Lamb, Arthur Stanley
Arthur S. Lamb, physical education instructor, physician, administrator (b at Ballarat, Australia 16 Sep 1886; d at Montréal 4 Sep 1958). On immigrating to Canada as a young man, Arthur S. Lamb worked for two years as director of physical education at the Vancouver Y.M.C.A. Following this, he enrolled at Springfield College, Massachusetts where he earned a B.A. in physical education in 1912. Then, he studied medicine at McGill University in Montréal. In 1916, during the First World War, he was a captain in the Royal Canadian Army Medical Corps in France and in Belgium.

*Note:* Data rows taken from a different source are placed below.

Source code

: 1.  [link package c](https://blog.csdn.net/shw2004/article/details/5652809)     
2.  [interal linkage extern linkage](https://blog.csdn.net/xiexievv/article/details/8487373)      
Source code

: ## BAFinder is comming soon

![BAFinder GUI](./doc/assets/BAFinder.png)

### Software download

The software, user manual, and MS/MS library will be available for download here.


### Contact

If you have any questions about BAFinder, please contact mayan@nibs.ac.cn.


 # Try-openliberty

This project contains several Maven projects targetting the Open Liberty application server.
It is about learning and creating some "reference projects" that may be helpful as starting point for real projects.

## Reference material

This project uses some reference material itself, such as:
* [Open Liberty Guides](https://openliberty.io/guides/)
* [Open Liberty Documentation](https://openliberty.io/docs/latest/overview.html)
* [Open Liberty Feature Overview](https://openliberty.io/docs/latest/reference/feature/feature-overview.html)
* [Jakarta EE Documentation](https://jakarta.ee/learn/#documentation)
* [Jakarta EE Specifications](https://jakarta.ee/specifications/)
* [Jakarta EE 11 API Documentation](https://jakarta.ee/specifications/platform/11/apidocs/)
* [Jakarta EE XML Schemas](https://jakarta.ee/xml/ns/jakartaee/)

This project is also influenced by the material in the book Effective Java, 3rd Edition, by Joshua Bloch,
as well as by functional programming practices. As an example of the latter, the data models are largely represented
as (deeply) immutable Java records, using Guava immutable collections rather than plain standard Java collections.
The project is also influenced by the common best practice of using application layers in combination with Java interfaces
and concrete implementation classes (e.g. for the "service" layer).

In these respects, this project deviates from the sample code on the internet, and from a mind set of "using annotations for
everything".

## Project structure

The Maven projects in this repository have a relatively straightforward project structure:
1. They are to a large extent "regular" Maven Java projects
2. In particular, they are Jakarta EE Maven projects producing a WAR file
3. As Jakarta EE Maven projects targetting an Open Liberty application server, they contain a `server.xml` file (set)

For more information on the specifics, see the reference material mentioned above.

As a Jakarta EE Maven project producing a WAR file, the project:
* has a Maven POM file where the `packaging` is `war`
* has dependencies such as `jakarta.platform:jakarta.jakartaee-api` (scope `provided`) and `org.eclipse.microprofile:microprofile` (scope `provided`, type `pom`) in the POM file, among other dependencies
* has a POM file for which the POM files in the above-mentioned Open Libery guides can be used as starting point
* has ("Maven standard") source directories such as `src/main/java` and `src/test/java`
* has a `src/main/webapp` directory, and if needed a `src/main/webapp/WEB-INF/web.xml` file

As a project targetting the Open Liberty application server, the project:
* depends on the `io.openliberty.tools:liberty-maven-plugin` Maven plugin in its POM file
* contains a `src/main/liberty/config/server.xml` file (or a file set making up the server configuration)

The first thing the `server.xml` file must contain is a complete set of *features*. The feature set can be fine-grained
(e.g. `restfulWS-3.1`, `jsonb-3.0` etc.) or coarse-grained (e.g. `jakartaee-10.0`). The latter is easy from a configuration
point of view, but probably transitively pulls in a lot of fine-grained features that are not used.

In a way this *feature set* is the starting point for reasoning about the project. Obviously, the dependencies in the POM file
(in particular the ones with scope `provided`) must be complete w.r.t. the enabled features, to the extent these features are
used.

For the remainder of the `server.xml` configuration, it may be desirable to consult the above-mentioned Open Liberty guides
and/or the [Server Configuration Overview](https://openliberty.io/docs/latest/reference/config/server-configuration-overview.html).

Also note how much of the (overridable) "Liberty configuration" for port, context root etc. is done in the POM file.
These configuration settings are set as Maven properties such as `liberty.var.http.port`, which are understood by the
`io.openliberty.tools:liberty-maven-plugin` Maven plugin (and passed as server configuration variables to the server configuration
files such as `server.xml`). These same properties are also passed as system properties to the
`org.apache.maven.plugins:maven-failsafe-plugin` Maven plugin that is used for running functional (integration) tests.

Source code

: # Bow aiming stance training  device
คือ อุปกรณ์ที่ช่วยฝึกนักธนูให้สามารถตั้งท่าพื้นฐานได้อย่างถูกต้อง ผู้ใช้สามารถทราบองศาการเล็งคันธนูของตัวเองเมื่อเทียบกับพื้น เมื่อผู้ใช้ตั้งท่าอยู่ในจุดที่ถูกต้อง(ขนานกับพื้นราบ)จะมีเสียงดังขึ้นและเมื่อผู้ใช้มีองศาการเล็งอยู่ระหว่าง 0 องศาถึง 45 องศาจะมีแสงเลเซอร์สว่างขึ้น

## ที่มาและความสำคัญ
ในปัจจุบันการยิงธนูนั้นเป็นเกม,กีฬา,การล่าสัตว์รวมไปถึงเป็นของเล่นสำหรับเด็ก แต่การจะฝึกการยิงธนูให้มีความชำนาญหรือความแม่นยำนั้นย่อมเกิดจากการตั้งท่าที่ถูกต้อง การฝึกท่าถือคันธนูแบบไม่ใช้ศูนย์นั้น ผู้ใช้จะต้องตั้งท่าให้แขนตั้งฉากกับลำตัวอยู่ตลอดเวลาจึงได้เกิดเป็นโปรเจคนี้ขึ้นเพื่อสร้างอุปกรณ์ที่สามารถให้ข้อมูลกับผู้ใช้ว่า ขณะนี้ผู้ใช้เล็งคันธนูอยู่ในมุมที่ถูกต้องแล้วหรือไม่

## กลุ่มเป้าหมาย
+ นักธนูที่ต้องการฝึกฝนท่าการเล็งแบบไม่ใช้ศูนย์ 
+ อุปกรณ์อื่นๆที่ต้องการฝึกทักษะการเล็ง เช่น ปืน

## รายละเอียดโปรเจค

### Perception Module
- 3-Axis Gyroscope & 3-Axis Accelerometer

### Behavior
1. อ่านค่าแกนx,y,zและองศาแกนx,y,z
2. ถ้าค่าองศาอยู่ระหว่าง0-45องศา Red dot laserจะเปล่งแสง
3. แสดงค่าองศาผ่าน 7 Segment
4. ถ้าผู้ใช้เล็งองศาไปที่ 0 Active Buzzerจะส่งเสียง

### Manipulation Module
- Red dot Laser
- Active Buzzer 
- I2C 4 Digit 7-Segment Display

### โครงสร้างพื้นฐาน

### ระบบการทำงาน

Lamb, known as the "father of modern physical education in Canada," began his teaching career in 1919 at McGill, where he organized the first university department of physical education in Canada. He remained at McGill for more than 30 years, combining his work with multiple activities in national sports organizations.
In 1933, he was a founder of the Canadian Physical Education Association and presided over the organization that advocated for physical activity for three successive mandates, from 1933 to 1939.
He also distinguished himself in the Canadian Amateur Athletic Association for many years: he was secretary from 1925 to 1927, and was elected president in 1928. Within this organization that governed Canada's amateur athletic code, Lamb was considered an ultraconservative, fiercely defending the idea of "pure" sport with no room for professionals. Moreover, although he was in favour of women practising physical activity, he seriously questioned the place of women among elite athletes; he felt that the stress and effort required by top-level competition could seriously endanger participants' health.
Despite his sometimes controversial opinions, he was very devoted to the cause of sports. During the Olympics in Paris (1924) and Amsterdam (1928), he held the positions of secretary and manager of the Canadian team. In 1934, he formed the Province of Quebec Amateur Track & Field Association, and he remained its president until 1949. From 1934 until his death in 1958, he used his experience to help organize the Empire Games (1934, 1938 and 1950), and was on the advisory council for the British Empire and Commonwealth Games Association of Canada.
During his impressive career as a sports administrator, he was also involved in Montréal's Parks and Playgrounds Division.
In 1948, the Canadian Athletic Association honoured Arthur Lamb with the R. Tait McKenzie award for distinguished service to his profession. In 1953, he received the Queen Elizabeth II Coronation Medal, and seven years later was elected to the Canadian Olympic Hall of Fame as a builder. In 1974, he was inducted into the Québec Sports Hall of Fame (Temple de la renommée des sports du Québec).